(Given data)
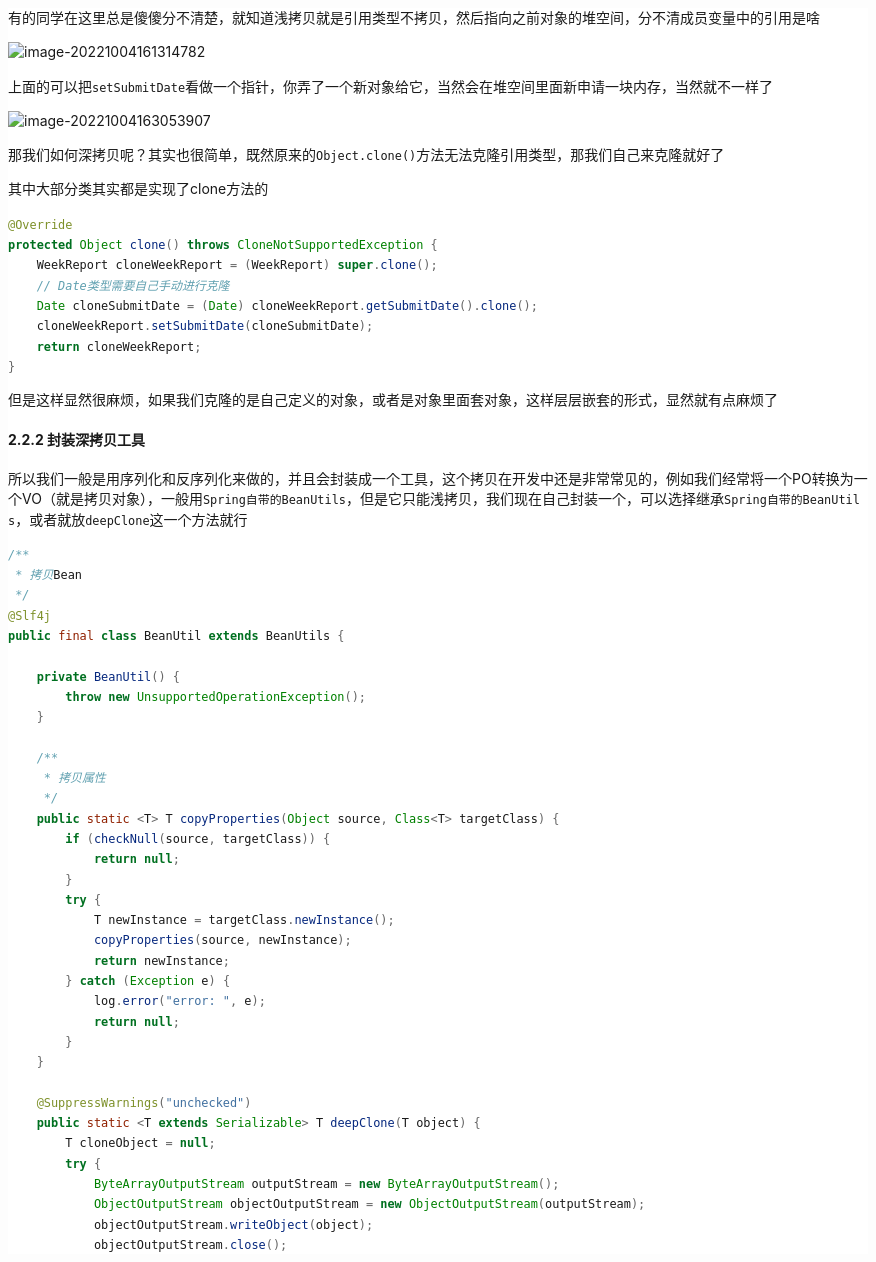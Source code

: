 有的同学在这里总是傻傻分不清楚，就知道浅拷贝就是引用类型不拷贝，然后指向之前对象的堆空间，分不清成员变量中的引用是啥

![image-20221004161314782](https://cdn.fengxianhub.top/resources-master/202210041613965.png)

上面的可以把`setSubmitDate`看做一个指针，你弄了一个新对象给它，当然会在堆空间里面新申请一块内存，当然就不一样了

![image-20221004163053907](https://cdn.fengxianhub.top/resources-master/202210041630251.png)

那我们如何深拷贝呢？其实也很简单，既然原来的`Object.clone()`方法无法克隆引用类型，那我们自己来克隆就好了

其中大部分类其实都是实现了clone方法的	

```java
@Override
protected Object clone() throws CloneNotSupportedException {
    WeekReport cloneWeekReport = (WeekReport) super.clone();
    // Date类型需要自己手动进行克隆
    Date cloneSubmitDate = (Date) cloneWeekReport.getSubmitDate().clone();
    cloneWeekReport.setSubmitDate(cloneSubmitDate);
    return cloneWeekReport;
}
```

但是这样显然很麻烦，如果我们克隆的是自己定义的对象，或者是对象里面套对象，这样层层嵌套的形式，显然就有点麻烦了

#### 2.2.2 封装深拷贝工具

所以我们一般是用序列化和反序列化来做的，并且会封装成一个工具，这个拷贝在开发中还是非常常见的，例如我们经常将一个PO转换为一个VO（就是拷贝对象），一般用`Spring自带的BeanUtils`，但是它只能浅拷贝，我们现在自己封装一个，可以选择继承`Spring自带的BeanUtils`，或者就放`deepClone`这一个方法就行

```java
/**
 * 拷贝Bean
 */
@Slf4j
public final class BeanUtil extends BeanUtils {

    private BeanUtil() {
        throw new UnsupportedOperationException();
    }

    /**
     * 拷贝属性
     */
    public static <T> T copyProperties(Object source, Class<T> targetClass) {
        if (checkNull(source, targetClass)) {
            return null;
        }
        try {
            T newInstance = targetClass.newInstance();
            copyProperties(source, newInstance);
            return newInstance;
        } catch (Exception e) {
            log.error("error: ", e);
            return null;
        }
    }

    @SuppressWarnings("unchecked")
    public static <T extends Serializable> T deepClone(T object) {
        T cloneObject = null;
        try {
            ByteArrayOutputStream outputStream = new ByteArrayOutputStream();
            ObjectOutputStream objectOutputStream = new ObjectOutputStream(outputStream);
            objectOutputStream.writeObject(object);
            objectOutputStream.close();
```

(Assignment)
Pictures must be left out when the records are transcribed exactly.

(Output for this task)
Source code

: 有的同学在这里总是傻傻分不清楚，就知道浅拷贝就是引用类型不拷贝，然后指向之前对象的堆空间，分不清成员变量中的引用是啥

![image-20221004161314782](https://cdn.fengxianhub.top/resources-master/202210041613965.png)

上面的可以把`setSubmitDate`看做一个指针，你弄了一个新对象给它，当然会在堆空间里面新申请一块内存，当然就不一样了

![image-20221004163053907](https://cdn.fengxianhub.top/resources-master/202210041630251.png)

那我们如何深拷贝呢？其实也很简单，既然原来的`Object.clone()`方法无法克隆引用类型，那我们自己来克隆就好了

其中大部分类其实都是实现了clone方法的	

```java
@Override
protected Object clone() throws CloneNotSupportedException {
    WeekReport cloneWeekReport = (WeekReport) super.clone();
    // Date类型需要自己手动进行克隆
    Date cloneSubmitDate = (Date) cloneWeekReport.getSubmitDate().clone();
    cloneWeekReport.setSubmitDate(cloneSubmitDate);
    return cloneWeekReport;
}
```

但是这样显然很麻烦，如果我们克隆的是自己定义的对象，或者是对象里面套对象，这样层层嵌套的形式，显然就有点麻烦了

#### 2.2.2 封装深拷贝工具

所以我们一般是用序列化和反序列化来做的，并且会封装成一个工具，这个拷贝在开发中还是非常常见的，例如我们经常将一个PO转换为一个VO（就是拷贝对象），一般用`Spring自带的BeanUtils`，但是它只能浅拷贝，我们现在自己封装一个，可以选择继承`Spring自带的BeanUtils`，或者就放`deepClone`这一个方法就行

```java
/**
 * 拷贝Bean
 */
@Slf4j
public final class BeanUtil extends BeanUtils {

    private BeanUtil() {
        throw new UnsupportedOperationException();
    }

    /**
     * 拷贝属性
     */
    public static <T> T copyProperties(Object source, Class<T> targetClass) {
        if (checkNull(source, targetClass)) {
            return null;
        }
        try {
            T newInstance = targetClass.newInstance();
            copyProperties(source, newInstance);
            return newInstance;
        } catch (Exception e) {
            log.error("error: ", e);
            return null;
        }
    }

    @SuppressWarnings("unchecked")
    public static <T extends Serializable> T deepClone(T object) {
        T cloneObject = null;
        try {
            ByteArrayOutputStream outputStream = new ByteArrayOutputStream();
            ObjectOutputStream objectOutputStream = new ObjectOutputStream(outputStream);
            objectOutputStream.writeObject(object);
            objectOutputStream.close();
```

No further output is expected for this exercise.